Abdülkadir Çelikbilek: Abdulkadir Çelikbilek'i PKK'ye yardım, kaçakçılık yapıyor ve PKK'yı finanse sağlıyor suçlamasıyla Diyarbakır Postanesi civarında ben, Kemal Emlük, Apo kod adlı Uzman Çavuş Abdulkadir Uğur, Şehmuz kod adlı Uzman Çavuş Uğur Yüksel, onu alarak Toros arabaya bindirdik. JİTEM'e götürdük. Buradaki sorgusunda üzerinden hiç para çıkmadı, yoksul bir adamdı, bizde de şüphe olmuştu; ama bir defa almıştık. JİTEM alınca sağ bırakmaz. Şehmuz Uzman Çavuş, onu boğarak öldürdü. Beyaz Station arabasının arka kısmına Çelikbilek'in cesedi atıldı.
Abdulkerim Zoğurlu - Zana Zoğurlu: Abdülkerim Kırca zamanında gerçekleştirilen bir diğer operasyon ise Abdulkerim ve Zana Zoğurlu olayı. Bir pastaneye yapılan saldırının ardından misilleme olarak Abdulkerim ve Zana Zoğurlu alındı. İtirafçı Muhsin Gül ve itirafçı Saniye (Alataş) Emlük kullanılarak ikisinin evi öğrenildi. şeyhmus kod adlı Uzman Çavuş Uğur Yüksel, Muhsin Gül ile isimlerini hatırlayamadığım bir iki rütbeli daha vardı. Onları araziye götürüp infaz ettiler.

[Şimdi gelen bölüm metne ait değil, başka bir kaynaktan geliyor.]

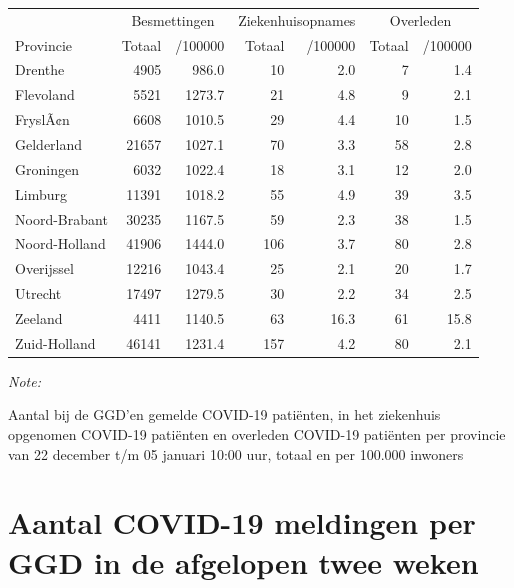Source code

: \documentclass[
  english,
  man,floatsintext]{apa6}
\begin{document}
\begin{table}
\centering
\begin{threeparttable}
\begin{tabular}{lrrrrrr}
\toprule
\multicolumn{1}{c}{ } & \multicolumn{2}{c}{Besmettingen} & \multicolumn{2}{c}{Ziekenhuisopnames} & \multicolumn{2}{c}{Overleden} \\
\cmidrule(l{3pt}r{3pt}){2-3} \cmidrule(l{3pt}r{3pt}){4-5} \cmidrule(l{3pt}r{3pt}){6-7}
Provincie & Totaal & /100000 & Totaal & /100000 & Totaal & /100000\\
\midrule
Drenthe & 4905 & 986.0 & 10 & 2.0 & 7 & 1.4\\
Flevoland & 5521 & 1273.7 & 21 & 4.8 & 9 & 2.1\\
FryslÃ¢n & 6608 & 1010.5 & 29 & 4.4 & 10 & 1.5\\
Gelderland & 21657 & 1027.1 & 70 & 3.3 & 58 & 2.8\\
Groningen & 6032 & 1022.4 & 18 & 3.1 & 12 & 2.0\\
Limburg & 11391 & 1018.2 & 55 & 4.9 & 39 & 3.5\\
Noord-Brabant & 30235 & 1167.5 & 59 & 2.3 & 38 & 1.5\\
Noord-Holland & 41906 & 1444.0 & 106 & 3.7 & 80 & 2.8\\
Overijssel & 12216 & 1043.4 & 25 & 2.1 & 20 & 1.7\\
Utrecht & 17497 & 1279.5 & 30 & 2.2 & 34 & 2.5\\
Zeeland & 4411 & 1140.5 & 63 & 16.3 & 61 & 15.8\\
Zuid-Holland & 46141 & 1231.4 & 157 & 4.2 & 80 & 2.1\\
\bottomrule
\end{tabular}
\begin{tablenotes}
\item \textit{Note: } 
\item Aantal bij de GGD’en gemelde COVID-19 patiënten, in het ziekenhuis opgenomen COVID-19 patiënten en overleden COVID-19 patiënten per provincie van 22 december t/m 05 januari 10:00 uur, totaal en per 100.000 inwoners
\end{tablenotes}
\end{threeparttable}
\end{table}

\newpage

\hypertarget{aantal-covid-19-meldingen-per-ggd-in-de-afgelopen-twee-weken}{%
\section{Aantal COVID-19 meldingen per GGD in de afgelopen twee weken}\label{aantal-covid-19-meldingen-per-ggd-in-de-afgelopen-twee-weken}}
\end{document}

Hasan.....: 'Hasan' isimli Silopili bir şahıs Kortik köyünden olması gerekir. JİTEM'de çalışan ve maddi durumu iyi olan, soyismi 'Acut' ya da 'Acet' olarak bilinen Koçer lakaplı kişi, Hasan adlı kişiyi alarak Silopi Timi'ne götürdü. Ardından da Diyarbakır Timi'ne, sonra da Elazığ Timi'ne götürülen Hasan öldürüldü. Burada da cesedi çuval içine konularak Hazar Gölü'ne atıldı.
Memduh Ökmen: 1994 yılında gözaltında kayıp edilen Memduh Ökmen’in ağabeyi Fikri Öktem, 15 yıl sonra bir umut ışığının doğduğunu söyledi. Öktem, ‘16 gün boyunca gözaltında kalmıştı. Mahkemede serbest bırakıldıktan sonra çıkışta tekrar gözaltına alınmıştı. O günden beri kendisinden haber alamıyoruz. Kuyuların açılabileceğini duyduk. İçimize bir ışık doğdu. Nereye başvurmak gerekiyorsa başvuracağız. Ne zaman kardeşimin evine gidip çocuklarını görsem gözlerim doluyor. Onu görmeyen belki hiç hatırlamayan çocukları var’ dedi.